For background, see Passenger Forcibly Removed From United Flight, Prompting Outcry. Also see the discussion in this Fiat Thread.
In summary, United Airlines had to move employees and passengers in a fully booked plane, and decided to drag one of the passengers off the plane. I will model this problem as a simple transferrable utility game, and I will use the Shapley value as my solution concept.
Setup
There are the following four agents:
- United Airlines (agent 1)
- employee (agent 2)
- passenger A (agent 3)
- passenger B (agent 4)
The doctor and the other passenger are currently in possession of seats.

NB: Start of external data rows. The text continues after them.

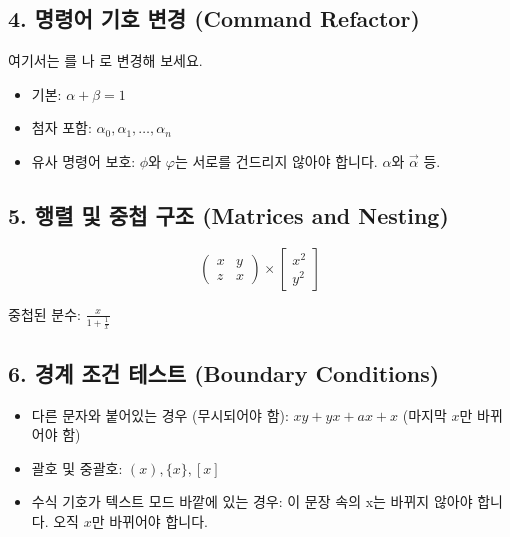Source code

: \documentclass{article}
\begin{document}
\subsection{4. 명령어 기호 변경 (Command Refactor)}
여기서는 \textbf{\alpha}를 \textbf{\beta}나 \textbf{\gamma}로 변경해 보세요.
\begin{itemize}
    \item 기본: $\alpha + \beta = 1$
    \item 첨자 포함: $\alpha_0, \alpha_1, \dots, \alpha_n$
    \item 유사 명령어 보호: $\phi$와 $\varphi$는 서로를 건드리지 않아야 합니다. $\alpha$와 $\vec{\alpha}$ 등.
\end{itemize}

\subsection{5. 행렬 및 중첩 구조 (Matrices and Nesting)}
\[
\begin{pmatrix}
x & y \\
z & x
\end{pmatrix}
\times
\begin{bmatrix}
x^2 \\
y^2
\end{bmatrix}
\]

중첩된 분수:
$ \frac{x}{1 + \frac{1}{x}} $

\subsection{6. 경계 조건 테스트 (Boundary Conditions)}
\begin{itemize}
    \item 다른 문자와 붙어있는 경우 (무시되어야 함): $xy + yx + ax + x$ (마지막 $x$만 바뀌어야 함)
    \item 괄호 및 중괄호: $(x), \{x\}, [x]$
    \item 수식 기호가 텍스트 모드 바깥에 있는 경우:
    이 문장 속의 x는 바뀌지 않아야 합니다. 오직 $x$만 바뀌어야 합니다.
\end{itemize}
\end{document}
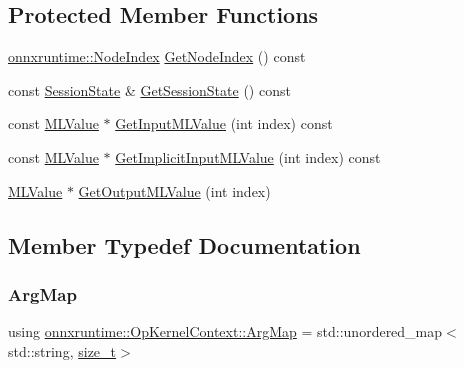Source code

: \subsection*{Protected Member Functions}
\begin{DoxyCompactItemize}
\item 
\mbox{\hyperlink{namespaceonnxruntime_af8773b5c12b5d8fd9292eb2e268df760}{onnxruntime\+::\+Node\+Index}} \mbox{\hyperlink{classonnxruntime_1_1OpKernelContext_a58ebfd9ec8b6062ea79bb2fdb98fd2da}{Get\+Node\+Index}} () const
\item 
const \mbox{\hyperlink{classonnxruntime_1_1SessionState}{Session\+State}} \& \mbox{\hyperlink{classonnxruntime_1_1OpKernelContext_aa39b5ccbcbed000ba572de3398f38738}{Get\+Session\+State}} () const
\item 
const \mbox{\hyperlink{classonnxruntime_1_1MLValue}{M\+L\+Value}} $\ast$ \mbox{\hyperlink{classonnxruntime_1_1OpKernelContext_a1af1631383c5599a72357667c899d790}{Get\+Input\+M\+L\+Value}} (int index) const
\item 
const \mbox{\hyperlink{classonnxruntime_1_1MLValue}{M\+L\+Value}} $\ast$ \mbox{\hyperlink{classonnxruntime_1_1OpKernelContext_a690b78acd5f2e55b7ef39e7d014f796c}{Get\+Implicit\+Input\+M\+L\+Value}} (int index) const
\item 
\mbox{\hyperlink{classonnxruntime_1_1MLValue}{M\+L\+Value}} $\ast$ \mbox{\hyperlink{classonnxruntime_1_1OpKernelContext_a762e7a53c262fbade08d571bfbb5ce7d}{Get\+Output\+M\+L\+Value}} (int index)
\end{DoxyCompactItemize}


\subsection{Member Typedef Documentation}
\mbox{\label{classonnxruntime_1_1OpKernelContext_ae0b5ac00d35dcfd43bbc28f655f92fe1}} 
\subsubsection{\texorpdfstring{Arg\+Map}{ArgMap}}
{\footnotesize\ttfamily using \mbox{\hyperlink{classonnxruntime_1_1OpKernelContext_ae0b5ac00d35dcfd43bbc28f655f92fe1}{onnxruntime\+::\+Op\+Kernel\+Context\+::\+Arg\+Map}} =  std\+::unordered\+\_\+map$<$std\+::string, \mbox{\hyperlink{mlasi_8h_a503efbc1c6e50825320ad909366b78ab}{size\+\_\+t}}$>$}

United has the plane, so no one gets any value without United.
The passengers value the seat at $1. The employee values the seat at $0.
In addition to exchanging seats, United can also drag a passenger off a plane at cost $1. The passengers value get getting dragged off the plane at $-1.

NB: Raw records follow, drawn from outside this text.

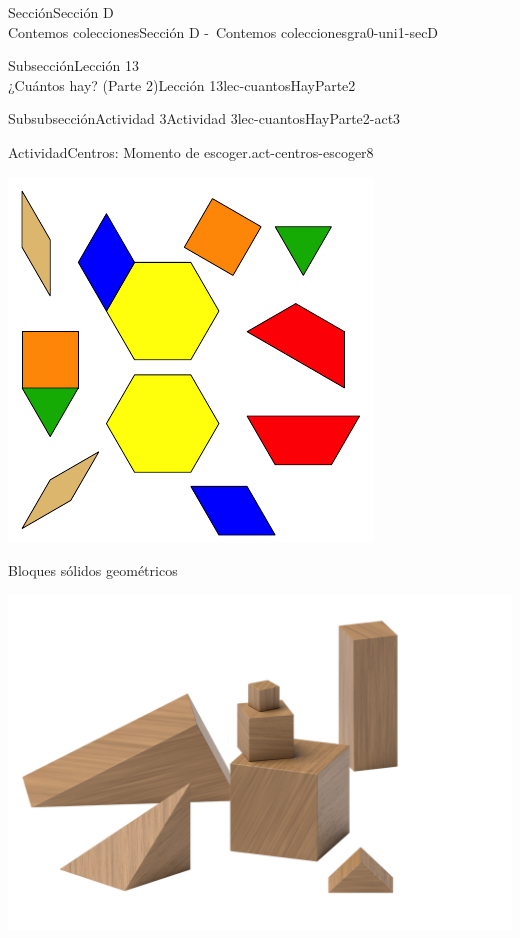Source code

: \begin{sectionptx}{Sección}{{\Large Sección D\\}Contemos colecciones}{}{Sección D -~Contemos colecciones}{}{}{gra0-uni1-secD}
\begin{subsectionptx}{Subsección}{{\normalsize Lección 13\\[-0.05cm]}¿Cuántos hay? (Parte 2)}{}{Lección 13}{}{}{lec-cuantosHayParte2}
\begin{subsubsectionptx}{Subsubsección}{Actividad 3}{}{Actividad 3}{}{}{lec-cuantosHayParte2-act3}
\begin{activity}{Actividad}{Centros: Momento de escoger.}{act-centros-escoger8}
\begin{sidebyside}{2}{0.025}{0.025}{0.05}
\begin{sbspanel}{0.45}
\includegraphics[max width=\linewidth, center]{external/svg-source/tikz-file-147344.pdf}
\end{sbspanel}%
\end{sidebyside}%
\vspace*{1ex minus 0.8ex}
\begin{sidebyside}{2}{0.025}{0.025}{0.05}%
\begin{sbspanel}{0.45}%
Bloques sólidos geométricos%
\par
\includegraphics[max width=\linewidth, center]{external/png-source/K.1.A Beta Student Workbook.Geoblocks.png}

\end{sbspanel}
\end{sidebyside}
\end{activity}
\end{subsubsectionptx}
\end{subsectionptx}
\end{sectionptx}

United prefers to have its employee fly with either customer ($3), followed by one employee flying ($2), followed by two customers flying ($1), followed by one customer flying ($0.5), followed by no customers flying ($0).
Solution
Now that I have set up the problem, I introduce the Shapley value f. f has the property that it is the unique solution which satisfies the dummy property (or null player), symmetry, efficiency, and additivity (or linearity). See https://en.wikipedia.org/wiki/Shapley_value for more details.

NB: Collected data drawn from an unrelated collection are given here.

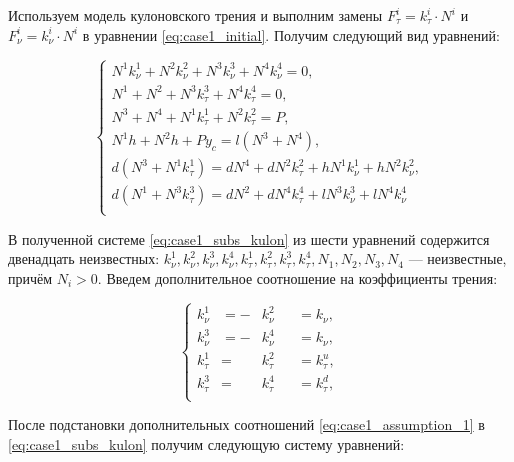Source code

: Используем модель кулоновского трения и выполним замены $F_\tau^i = k_\tau^i\cdot N^i$ и $F_\nu^i = k_\nu^i\cdot N^i$ в уравнении \ref{eq:case1_initial}. Получим следующий вид уравнений:

\begin{equation}
\label{eq:case1_subs_kulon}
\left\{
  \begin{alignedat}{3}  
    N^1k_\nu^1 + N^2k_\nu^2 + N^3k_\nu^3 + N^4k_\nu^4 = 0,\\
    N^1 + N^2 + N^3k_\tau^3 + N^4k_\tau^4 = 0, \\
    N^3 + N^4 + N^1k_\tau^1 + N^2k_\tau^2 = P, \\
    N^1h + N^2h + Py_c = l(N^3 + N^4), \\
    d(N^3 + N^1k_\tau^1) = dN^4 + dN^2k_\tau^2 + hN^1k_\nu^1 + hN^2k_\nu^2,\\
    d(N^1 + N^3k_\tau^3) = dN^2 + dN^4k_\tau^4 + lN^3k_\nu^3 + lN^4k_\nu^4\\
  \end{alignedat}
\right.
\end{equation}


В полученной системе \ref{eq:case1_subs_kulon} из шести уравнений содержится двенадцать неизвестных:
$k_\nu^1, k_\nu^2, k_\nu^3, k_\nu^4, k_\tau^1, k_\tau^2, k_\tau^3, k_\tau^4, N_1, N_2, N_3, N_4$ --- неизвестные, причём $N_i>0$. Введем дополнительное соотношение на коэффициенты трения:

\begin{equation}
  \label{eq:case1_assumption_1}
  \left\{
    \begin{alignedat}{3}
      k_\nu^1  &= -&k_\nu^2& &= k_\nu,\\
      k_\nu^3  &= -&k_\nu^4& &= k_\nu,\\
      k_\tau^1 &= &k_\tau^2& &= k_\tau^u,\\
      k_\tau^3 &= &k_\tau^4& &= k_\tau^d,\\
    \end{alignedat}
  \right.
\end{equation}

После подстановки дополнительных соотношений \ref{eq:case1_assumption_1} в \ref{eq:case1_subs_kulon} получим следующую систему уравнений:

Practically, I first compute the maximum aggregate utility possible from any subset of agents:
- v(1,3) = $1.5
- v(1,4) = $1.5
- v(1,2,3) = $2
- v(1,2,4) = $2
- v(1,3,4) = $3
- v(1,2,3,4) = $4
- (all other subsets yield $0 aggregate utility)
For agent i, I compute the expected aggregate utility gain that a random subset of agents would get if they were joined by i. I'll save you a bunch of algebra to get you the results:
- f(1) = 1.83
- f(2) = 0.33
- f(3) = f(4) = 0.67
Policies
Shapley Value
I have to back out what payments and allocations yield the Shapley value payoffs. To generate a total surplus of $4, one of the passengers has to give up her seat. To keep f(3)=f(4)=$0.67, United pays one of the passengers $0.67 to give up their seat. The seat goes to the employee and the other passenger pays $0.33 to keep her seat. In summary, the agents get the following utility
Agent |
Utility |
United |
1.83 |
Employee |
0.33 |
Passenger A |
0.67 |
Passenger B |
0.67 |
Ascending Auction
Now consider if United had used an ascending auction for a passenger to give up her seat. This would stop at $1, upon which a passenger would accept the voucher. I’m aggregating United and the employee because I don't want to model that a side-payment to the employee to get her cooperation. This outcome is still efficient, but gives more utility to the passengers compared to the Shapley value.
Agent |
Utility |
United + Employee |
2 |
Passenger A |
1 |
Passenger B |
1 |
Forcible Removal
Now consider what happened in reality. United offered a voucher less than $1. Both passengers refused, so United dragged one passenger off the plane. Not only is this far from the Shapley value, but it is also inefficient due to the $0.5 loss of total surplus.
Agent |
Utility |
United + Employee |
2 |
Passenger A |
-1 |
Passenger B |
1 |
Discussion
I conclude that the best outcome in a cooperative game sense might not have been for United to drag the passenger off the plane. Compensating the passenger would have been more efficient, even in a world where the Shapley value is not feasible.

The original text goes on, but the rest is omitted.